(E. Sisti) Totti e Spalletti litigano davanti agli spogliatoi dello stadio di Bergamo. Fine acida ma non del tutto sorprendente. Covavano troppe tensioni e l’estinguersi progressivo dell’efficienza che ha rilanciato la Roma (e tenuto in panchina Totti) le ha fatte emergere di colpo. La Roma aveva appena concluso la sua squilibrata recita pareggiando una partita prima stravinta e poi strapersa (Borriello avrebbe meritato il 4-2). In poco più di sette minuti Totti aveva rimesso in piedi la baracca praticamente da solo. Lui e il suo intramontabile, disdegnato talento, lui che da luce è diventato una macchia, un sopportato, uno “straniero” da mettere in regola.

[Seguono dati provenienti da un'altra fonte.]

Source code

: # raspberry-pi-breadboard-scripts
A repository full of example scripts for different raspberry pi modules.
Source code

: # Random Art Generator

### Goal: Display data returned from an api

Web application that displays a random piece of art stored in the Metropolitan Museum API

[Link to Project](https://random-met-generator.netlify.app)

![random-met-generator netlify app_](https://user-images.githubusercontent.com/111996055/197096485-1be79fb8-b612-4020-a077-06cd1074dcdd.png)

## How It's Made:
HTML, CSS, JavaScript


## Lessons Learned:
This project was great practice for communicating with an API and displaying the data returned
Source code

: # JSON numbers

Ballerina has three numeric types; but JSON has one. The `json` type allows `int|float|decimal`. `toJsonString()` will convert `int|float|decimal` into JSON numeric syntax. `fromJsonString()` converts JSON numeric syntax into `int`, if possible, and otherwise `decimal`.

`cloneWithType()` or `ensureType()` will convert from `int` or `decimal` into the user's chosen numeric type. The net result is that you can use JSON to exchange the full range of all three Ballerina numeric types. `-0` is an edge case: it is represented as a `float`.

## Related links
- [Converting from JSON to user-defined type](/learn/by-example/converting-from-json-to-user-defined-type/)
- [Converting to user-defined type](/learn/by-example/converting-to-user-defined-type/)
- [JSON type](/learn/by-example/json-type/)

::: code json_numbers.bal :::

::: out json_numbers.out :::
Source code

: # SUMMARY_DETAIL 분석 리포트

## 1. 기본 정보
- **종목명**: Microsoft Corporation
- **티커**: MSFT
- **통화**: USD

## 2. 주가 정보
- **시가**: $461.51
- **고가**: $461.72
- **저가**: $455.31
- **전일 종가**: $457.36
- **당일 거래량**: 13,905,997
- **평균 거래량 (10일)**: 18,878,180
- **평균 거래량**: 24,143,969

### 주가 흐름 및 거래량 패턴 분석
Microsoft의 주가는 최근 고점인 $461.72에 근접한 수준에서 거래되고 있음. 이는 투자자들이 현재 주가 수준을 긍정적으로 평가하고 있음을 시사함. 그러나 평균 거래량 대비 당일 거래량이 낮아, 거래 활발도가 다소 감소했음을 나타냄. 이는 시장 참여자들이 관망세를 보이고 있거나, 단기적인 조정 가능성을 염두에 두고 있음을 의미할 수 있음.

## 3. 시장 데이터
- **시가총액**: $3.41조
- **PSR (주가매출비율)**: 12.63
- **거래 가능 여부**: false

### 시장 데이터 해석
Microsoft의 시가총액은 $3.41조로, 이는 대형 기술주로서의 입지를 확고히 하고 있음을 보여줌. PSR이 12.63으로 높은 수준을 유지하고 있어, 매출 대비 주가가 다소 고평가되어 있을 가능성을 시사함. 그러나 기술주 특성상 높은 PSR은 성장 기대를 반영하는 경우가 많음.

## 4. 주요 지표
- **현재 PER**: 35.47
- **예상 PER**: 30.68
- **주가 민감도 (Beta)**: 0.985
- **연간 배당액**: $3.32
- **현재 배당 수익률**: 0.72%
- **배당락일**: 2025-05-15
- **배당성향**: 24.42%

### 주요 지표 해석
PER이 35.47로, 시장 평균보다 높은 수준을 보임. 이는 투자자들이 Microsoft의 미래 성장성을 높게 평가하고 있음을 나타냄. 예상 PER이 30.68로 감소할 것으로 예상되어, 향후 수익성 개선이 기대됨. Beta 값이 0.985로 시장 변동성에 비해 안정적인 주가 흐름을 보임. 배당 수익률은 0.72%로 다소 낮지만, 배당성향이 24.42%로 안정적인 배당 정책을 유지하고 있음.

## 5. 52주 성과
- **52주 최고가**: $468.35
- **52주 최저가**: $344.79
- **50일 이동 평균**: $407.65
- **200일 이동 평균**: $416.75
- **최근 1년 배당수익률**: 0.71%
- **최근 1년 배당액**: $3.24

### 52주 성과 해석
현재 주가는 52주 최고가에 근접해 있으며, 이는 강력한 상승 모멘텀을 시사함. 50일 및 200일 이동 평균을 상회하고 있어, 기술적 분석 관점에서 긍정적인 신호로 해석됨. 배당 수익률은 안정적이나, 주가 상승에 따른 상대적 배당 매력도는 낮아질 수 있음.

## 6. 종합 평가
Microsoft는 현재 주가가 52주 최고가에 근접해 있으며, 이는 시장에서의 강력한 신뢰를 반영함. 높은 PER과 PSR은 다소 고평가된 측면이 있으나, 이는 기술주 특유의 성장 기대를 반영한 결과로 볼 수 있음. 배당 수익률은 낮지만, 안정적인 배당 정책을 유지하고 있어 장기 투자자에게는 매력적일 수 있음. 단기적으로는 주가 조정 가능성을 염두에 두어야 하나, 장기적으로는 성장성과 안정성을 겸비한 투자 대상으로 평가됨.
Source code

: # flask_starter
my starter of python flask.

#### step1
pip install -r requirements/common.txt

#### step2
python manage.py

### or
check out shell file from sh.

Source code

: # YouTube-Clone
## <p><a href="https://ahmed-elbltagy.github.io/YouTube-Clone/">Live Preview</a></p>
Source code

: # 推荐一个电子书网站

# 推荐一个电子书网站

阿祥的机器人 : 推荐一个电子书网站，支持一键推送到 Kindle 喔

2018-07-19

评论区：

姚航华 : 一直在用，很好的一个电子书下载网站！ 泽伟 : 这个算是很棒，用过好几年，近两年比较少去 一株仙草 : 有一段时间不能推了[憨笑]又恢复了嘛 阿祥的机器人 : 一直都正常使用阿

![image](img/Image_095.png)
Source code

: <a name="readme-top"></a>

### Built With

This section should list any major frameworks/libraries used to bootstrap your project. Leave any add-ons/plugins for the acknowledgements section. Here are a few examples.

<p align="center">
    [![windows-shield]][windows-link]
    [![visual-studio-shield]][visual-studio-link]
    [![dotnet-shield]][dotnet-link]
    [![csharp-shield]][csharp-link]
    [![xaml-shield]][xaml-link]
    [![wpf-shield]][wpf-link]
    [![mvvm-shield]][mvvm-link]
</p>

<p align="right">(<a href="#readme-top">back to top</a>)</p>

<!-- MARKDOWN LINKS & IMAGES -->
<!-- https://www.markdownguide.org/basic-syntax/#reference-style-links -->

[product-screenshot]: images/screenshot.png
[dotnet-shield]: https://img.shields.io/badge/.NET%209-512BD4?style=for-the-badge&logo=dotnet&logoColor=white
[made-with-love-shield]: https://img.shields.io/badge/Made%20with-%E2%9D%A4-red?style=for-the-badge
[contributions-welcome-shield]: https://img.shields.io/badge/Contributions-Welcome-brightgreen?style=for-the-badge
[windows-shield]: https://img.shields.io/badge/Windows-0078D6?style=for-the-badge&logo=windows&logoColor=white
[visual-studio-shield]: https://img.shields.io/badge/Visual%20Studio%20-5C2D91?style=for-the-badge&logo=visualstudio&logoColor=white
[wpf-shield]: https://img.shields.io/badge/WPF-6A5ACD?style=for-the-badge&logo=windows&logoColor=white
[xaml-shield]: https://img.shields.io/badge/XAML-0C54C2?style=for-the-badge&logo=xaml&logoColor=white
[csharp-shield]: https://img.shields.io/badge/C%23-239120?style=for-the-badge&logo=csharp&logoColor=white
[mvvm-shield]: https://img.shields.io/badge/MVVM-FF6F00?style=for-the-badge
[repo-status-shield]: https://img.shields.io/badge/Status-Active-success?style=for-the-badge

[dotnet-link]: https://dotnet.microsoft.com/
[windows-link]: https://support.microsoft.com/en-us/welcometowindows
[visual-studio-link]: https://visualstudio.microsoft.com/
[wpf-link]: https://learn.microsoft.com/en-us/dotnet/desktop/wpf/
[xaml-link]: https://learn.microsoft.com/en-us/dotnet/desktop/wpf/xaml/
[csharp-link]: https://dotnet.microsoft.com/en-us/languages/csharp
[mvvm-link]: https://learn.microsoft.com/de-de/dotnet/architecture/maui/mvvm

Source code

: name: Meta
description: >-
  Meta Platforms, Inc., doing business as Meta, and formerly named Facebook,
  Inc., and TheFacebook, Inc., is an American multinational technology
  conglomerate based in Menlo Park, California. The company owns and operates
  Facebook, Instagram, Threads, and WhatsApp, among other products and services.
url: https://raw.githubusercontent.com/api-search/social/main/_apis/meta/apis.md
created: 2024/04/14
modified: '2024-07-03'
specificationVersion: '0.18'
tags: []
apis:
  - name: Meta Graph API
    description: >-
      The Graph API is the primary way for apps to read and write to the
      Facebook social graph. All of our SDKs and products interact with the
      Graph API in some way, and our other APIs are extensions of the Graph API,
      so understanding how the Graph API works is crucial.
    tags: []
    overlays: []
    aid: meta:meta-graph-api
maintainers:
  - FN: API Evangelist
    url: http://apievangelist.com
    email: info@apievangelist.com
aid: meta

Una rete e un assist dell’altro mondo per il possibile 3-4. Ma il punto è: in quale mondo vive Dzeko?
La Roma dalla personalità multipla era stata capace di buttarsi via e perdere aderenza proprio quando si sarebbe dovuta sentire più forte: sul 2-0. Al posto della superiorità si son viste gambe tremare, centrocampisti addormentarsi, schiacciarsi sulla propria difesa. Il tutto senza motivo. Mentre l’Atalanta risorgeva con Gomez e Borriello, la Rometta affogava nella sua ritrovata mediocrità psicologica, rendendo ridicola la generosità di Perotti e sin troppo evidente l’inadeguatezza di De Rossi e Dzeko (dei quali Spalletti si è fidato per la seconda volta consecutiva).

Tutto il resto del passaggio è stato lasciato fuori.